Need to Know
20 : 07 : 22

Student housing applying decolonised architecture principles, a sensory-bending culinary perfume, and UK consumers are disappointed with customer service.

Canadian student housing with Indigenous design principles

Wii Gyemsiga Siwilaawksat by HCMA. Photography by Bright Photography, Canada
Wii Gyemsiga Siwilaawksat by HCMA. Photography by Bright Photography, Canada
On the lands of the Tsimshian Kitsumkalum First Nation, the Wii Gyemsiga Siwilaawksat student housing honours indigenous design, Canada

Canada – Architecture studio HCMA has unveiled a student housing and cultural centre with Indigenous design as a focal consideration. The space, called Wii Gyemsiga Siwilaawksat, is located at the Coast Mountain College on the ancestral lands of the Tsimshian Kitsumkalum First Nation. Its name translates roughly as ‘where learners are content and comfortable’ – a phrase that also reflects its modular, prefrabricated design and central atrium.

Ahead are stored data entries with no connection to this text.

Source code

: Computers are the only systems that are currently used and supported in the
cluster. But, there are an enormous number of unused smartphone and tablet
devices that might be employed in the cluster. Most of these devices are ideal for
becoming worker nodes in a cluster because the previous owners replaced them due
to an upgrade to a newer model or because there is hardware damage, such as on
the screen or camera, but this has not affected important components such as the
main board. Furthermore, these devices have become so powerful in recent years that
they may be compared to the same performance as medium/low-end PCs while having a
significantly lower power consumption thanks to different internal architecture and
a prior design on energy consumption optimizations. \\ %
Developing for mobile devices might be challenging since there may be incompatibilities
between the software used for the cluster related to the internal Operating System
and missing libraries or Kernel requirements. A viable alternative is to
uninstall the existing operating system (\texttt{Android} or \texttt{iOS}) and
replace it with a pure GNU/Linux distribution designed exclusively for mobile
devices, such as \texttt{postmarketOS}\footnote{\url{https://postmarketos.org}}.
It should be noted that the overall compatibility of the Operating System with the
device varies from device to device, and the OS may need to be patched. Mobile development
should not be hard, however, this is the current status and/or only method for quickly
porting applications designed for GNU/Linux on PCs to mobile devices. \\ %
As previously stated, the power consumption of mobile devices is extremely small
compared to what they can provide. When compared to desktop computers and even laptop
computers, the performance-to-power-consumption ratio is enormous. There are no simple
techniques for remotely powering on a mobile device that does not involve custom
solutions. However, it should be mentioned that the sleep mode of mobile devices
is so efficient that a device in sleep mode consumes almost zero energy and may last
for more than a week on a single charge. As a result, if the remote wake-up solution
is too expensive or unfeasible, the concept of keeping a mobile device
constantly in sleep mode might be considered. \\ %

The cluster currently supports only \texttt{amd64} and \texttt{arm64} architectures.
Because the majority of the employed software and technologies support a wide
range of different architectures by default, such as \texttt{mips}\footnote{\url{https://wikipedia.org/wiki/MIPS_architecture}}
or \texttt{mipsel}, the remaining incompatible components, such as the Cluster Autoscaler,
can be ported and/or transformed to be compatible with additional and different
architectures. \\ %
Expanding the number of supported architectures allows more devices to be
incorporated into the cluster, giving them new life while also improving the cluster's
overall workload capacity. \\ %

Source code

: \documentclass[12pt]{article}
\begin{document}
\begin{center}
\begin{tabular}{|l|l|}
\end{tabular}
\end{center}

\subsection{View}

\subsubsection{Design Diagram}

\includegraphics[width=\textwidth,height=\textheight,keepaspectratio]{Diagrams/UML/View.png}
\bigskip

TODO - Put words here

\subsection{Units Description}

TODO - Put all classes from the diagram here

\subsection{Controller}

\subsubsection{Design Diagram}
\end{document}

The centre is a response to calls for decolonial action and respect for the cultural practices of Indigenous people, as described in the UN Declaration on the Rights of Indigenous Peoples. The building itself features over 70 artworks from Indigenous artists, including carvings and murals. Meanwhile, a cultural room provides a safe space for students to share knowledge and cultural practice.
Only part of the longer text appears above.